= Saved data entries =
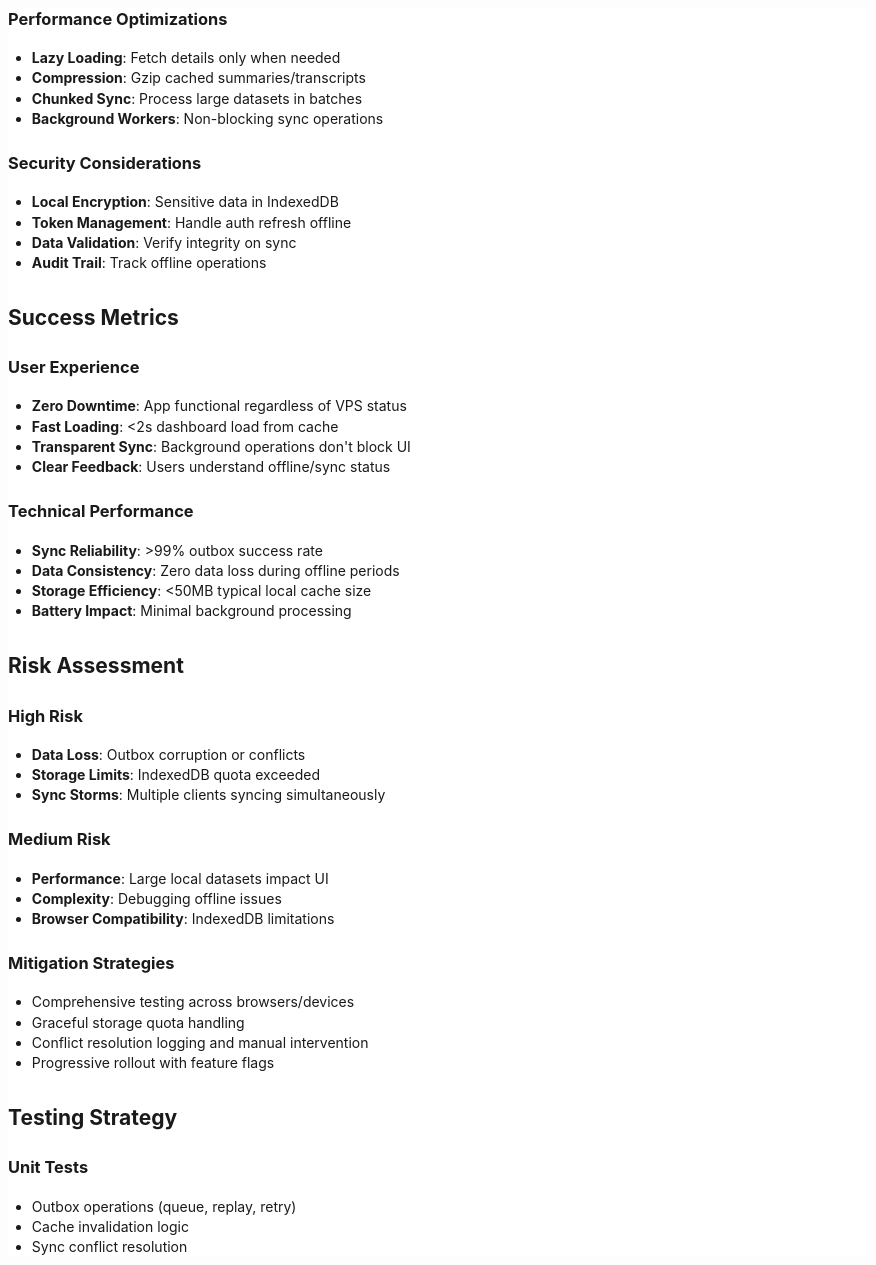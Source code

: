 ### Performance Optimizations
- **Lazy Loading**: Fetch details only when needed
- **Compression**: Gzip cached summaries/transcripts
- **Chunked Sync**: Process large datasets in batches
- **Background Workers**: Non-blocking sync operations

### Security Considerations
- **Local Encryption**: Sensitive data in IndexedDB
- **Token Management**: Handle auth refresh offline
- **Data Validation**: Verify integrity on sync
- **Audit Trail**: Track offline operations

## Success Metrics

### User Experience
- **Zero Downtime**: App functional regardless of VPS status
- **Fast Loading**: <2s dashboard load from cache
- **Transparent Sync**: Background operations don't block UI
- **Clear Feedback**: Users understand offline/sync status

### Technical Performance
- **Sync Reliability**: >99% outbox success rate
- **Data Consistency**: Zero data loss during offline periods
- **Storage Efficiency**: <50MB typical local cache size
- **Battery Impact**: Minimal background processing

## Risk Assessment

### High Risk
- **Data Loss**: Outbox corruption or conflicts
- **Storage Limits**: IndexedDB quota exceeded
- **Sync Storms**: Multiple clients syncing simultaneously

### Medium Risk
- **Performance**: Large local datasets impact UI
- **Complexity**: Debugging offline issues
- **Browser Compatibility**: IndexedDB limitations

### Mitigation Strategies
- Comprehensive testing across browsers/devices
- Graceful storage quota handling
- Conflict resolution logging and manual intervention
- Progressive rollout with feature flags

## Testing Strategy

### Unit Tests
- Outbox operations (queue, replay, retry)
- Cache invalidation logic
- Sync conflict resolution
---
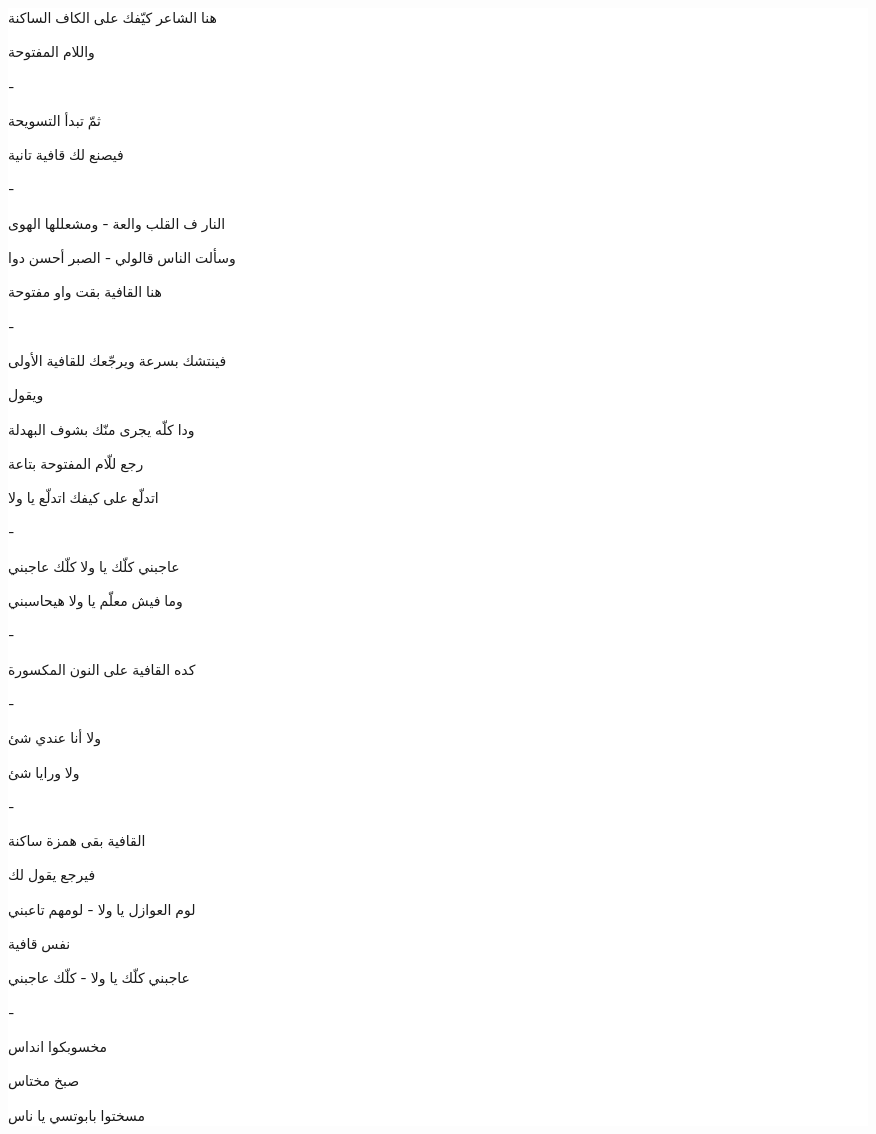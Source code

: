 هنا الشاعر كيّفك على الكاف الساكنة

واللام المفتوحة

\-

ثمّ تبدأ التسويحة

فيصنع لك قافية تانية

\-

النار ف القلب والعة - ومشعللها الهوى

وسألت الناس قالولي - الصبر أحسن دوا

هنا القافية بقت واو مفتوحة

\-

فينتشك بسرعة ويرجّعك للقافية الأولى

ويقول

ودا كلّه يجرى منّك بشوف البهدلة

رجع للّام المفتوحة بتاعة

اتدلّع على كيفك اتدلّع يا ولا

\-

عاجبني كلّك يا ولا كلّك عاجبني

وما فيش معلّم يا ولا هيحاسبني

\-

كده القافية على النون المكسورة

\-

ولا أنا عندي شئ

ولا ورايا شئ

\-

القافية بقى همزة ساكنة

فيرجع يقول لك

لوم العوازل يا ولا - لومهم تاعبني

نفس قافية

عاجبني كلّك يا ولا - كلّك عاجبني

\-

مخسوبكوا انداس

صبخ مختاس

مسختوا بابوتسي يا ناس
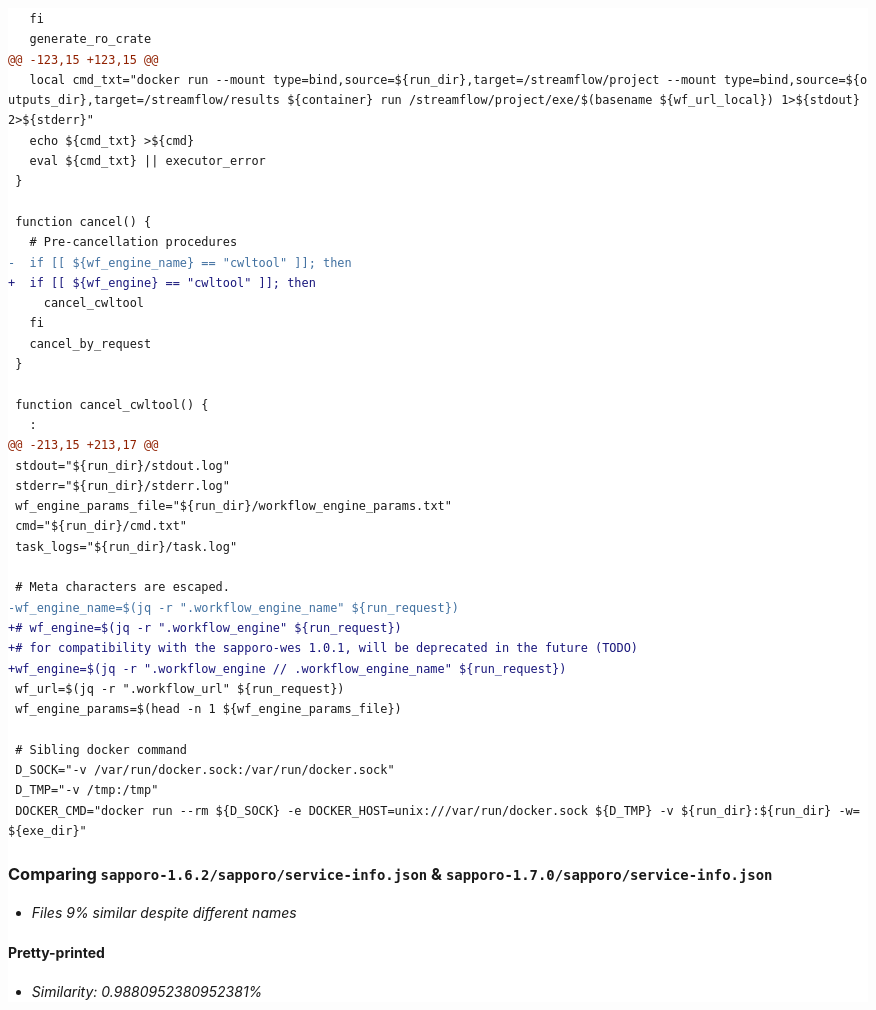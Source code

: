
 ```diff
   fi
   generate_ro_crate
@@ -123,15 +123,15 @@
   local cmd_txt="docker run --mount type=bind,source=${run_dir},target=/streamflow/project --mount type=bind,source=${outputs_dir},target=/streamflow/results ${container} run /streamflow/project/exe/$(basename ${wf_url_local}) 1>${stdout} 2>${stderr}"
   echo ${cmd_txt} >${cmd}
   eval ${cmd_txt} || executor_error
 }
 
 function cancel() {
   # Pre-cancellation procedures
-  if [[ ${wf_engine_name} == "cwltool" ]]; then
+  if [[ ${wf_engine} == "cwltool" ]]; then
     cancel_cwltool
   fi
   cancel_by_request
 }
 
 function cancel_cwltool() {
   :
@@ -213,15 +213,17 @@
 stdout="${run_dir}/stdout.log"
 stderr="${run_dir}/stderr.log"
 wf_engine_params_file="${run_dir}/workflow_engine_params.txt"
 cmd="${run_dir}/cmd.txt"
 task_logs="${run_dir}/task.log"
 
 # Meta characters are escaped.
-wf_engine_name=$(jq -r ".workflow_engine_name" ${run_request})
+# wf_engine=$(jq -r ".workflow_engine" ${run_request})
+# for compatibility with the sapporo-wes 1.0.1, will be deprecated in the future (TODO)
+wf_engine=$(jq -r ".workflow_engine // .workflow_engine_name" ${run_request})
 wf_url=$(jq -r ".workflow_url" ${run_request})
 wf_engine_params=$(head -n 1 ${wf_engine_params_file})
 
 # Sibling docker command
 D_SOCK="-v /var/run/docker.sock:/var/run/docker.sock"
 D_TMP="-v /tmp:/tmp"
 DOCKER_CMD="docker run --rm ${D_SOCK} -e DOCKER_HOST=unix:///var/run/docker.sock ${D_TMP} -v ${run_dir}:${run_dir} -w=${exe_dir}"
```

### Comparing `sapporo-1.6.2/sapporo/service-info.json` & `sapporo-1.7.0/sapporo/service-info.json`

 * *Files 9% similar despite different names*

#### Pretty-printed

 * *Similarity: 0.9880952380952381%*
* * *
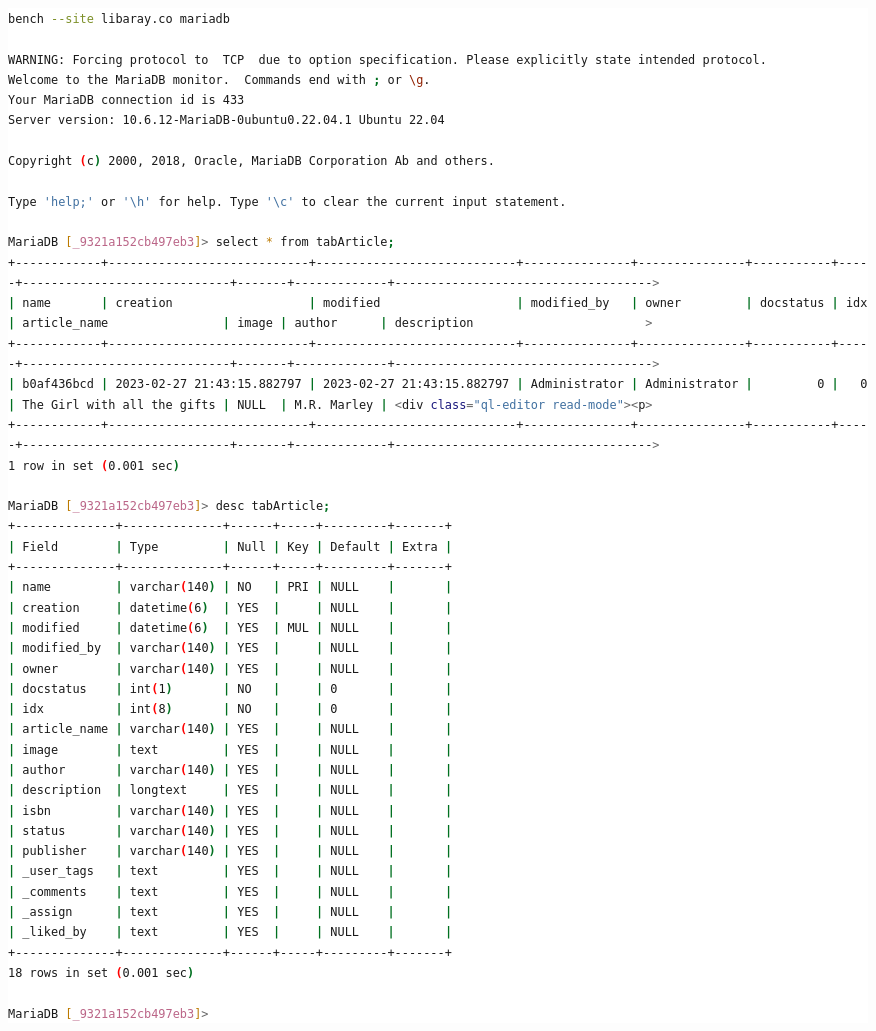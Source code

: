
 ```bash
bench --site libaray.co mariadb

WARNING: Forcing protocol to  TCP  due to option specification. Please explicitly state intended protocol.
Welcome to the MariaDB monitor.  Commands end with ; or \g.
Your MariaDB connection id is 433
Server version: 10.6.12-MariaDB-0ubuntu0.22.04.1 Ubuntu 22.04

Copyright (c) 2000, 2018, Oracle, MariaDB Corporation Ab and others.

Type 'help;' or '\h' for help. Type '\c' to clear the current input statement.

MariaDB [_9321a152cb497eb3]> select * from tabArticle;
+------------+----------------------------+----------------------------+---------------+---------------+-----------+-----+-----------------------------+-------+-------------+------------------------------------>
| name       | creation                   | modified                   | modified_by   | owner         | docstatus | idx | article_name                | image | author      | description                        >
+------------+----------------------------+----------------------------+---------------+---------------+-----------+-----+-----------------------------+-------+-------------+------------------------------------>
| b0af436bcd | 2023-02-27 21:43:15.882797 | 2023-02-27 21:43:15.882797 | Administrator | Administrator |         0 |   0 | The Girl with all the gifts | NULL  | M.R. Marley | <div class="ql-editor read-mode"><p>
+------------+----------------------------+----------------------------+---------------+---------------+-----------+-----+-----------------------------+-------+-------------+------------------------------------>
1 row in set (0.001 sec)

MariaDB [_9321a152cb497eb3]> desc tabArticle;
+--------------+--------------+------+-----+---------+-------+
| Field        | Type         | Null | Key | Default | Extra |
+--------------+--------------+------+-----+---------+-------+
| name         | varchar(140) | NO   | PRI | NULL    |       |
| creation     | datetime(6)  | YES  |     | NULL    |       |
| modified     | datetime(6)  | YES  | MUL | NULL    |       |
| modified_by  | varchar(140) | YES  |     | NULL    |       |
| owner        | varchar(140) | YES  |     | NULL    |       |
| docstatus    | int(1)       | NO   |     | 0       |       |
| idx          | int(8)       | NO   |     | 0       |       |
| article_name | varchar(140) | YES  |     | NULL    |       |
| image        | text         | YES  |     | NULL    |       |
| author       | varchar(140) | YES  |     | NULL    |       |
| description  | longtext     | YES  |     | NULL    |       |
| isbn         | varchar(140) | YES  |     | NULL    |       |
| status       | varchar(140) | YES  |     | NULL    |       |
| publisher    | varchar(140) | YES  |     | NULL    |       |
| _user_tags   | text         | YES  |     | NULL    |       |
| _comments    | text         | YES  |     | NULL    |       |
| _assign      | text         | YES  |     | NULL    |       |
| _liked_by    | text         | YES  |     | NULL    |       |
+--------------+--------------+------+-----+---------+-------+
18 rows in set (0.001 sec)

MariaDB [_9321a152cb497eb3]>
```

= TASK DETAILS =
Give back, exactly as written, the stretch from the line with "## Risk Assessment" through the line with "- **Browser Compatibility**: IndexedDB", and no other lines from the records above.

= RESPONSE =
## Risk Assessment

### High Risk
- **Data Loss**: Outbox corruption or conflicts
- **Storage Limits**: IndexedDB quota exceeded
- **Sync Storms**: Multiple clients syncing simultaneously

### Medium Risk
- **Performance**: Large local datasets impact UI
- **Complexity**: Debugging offline issues
- **Browser Compatibility**: IndexedDB limitations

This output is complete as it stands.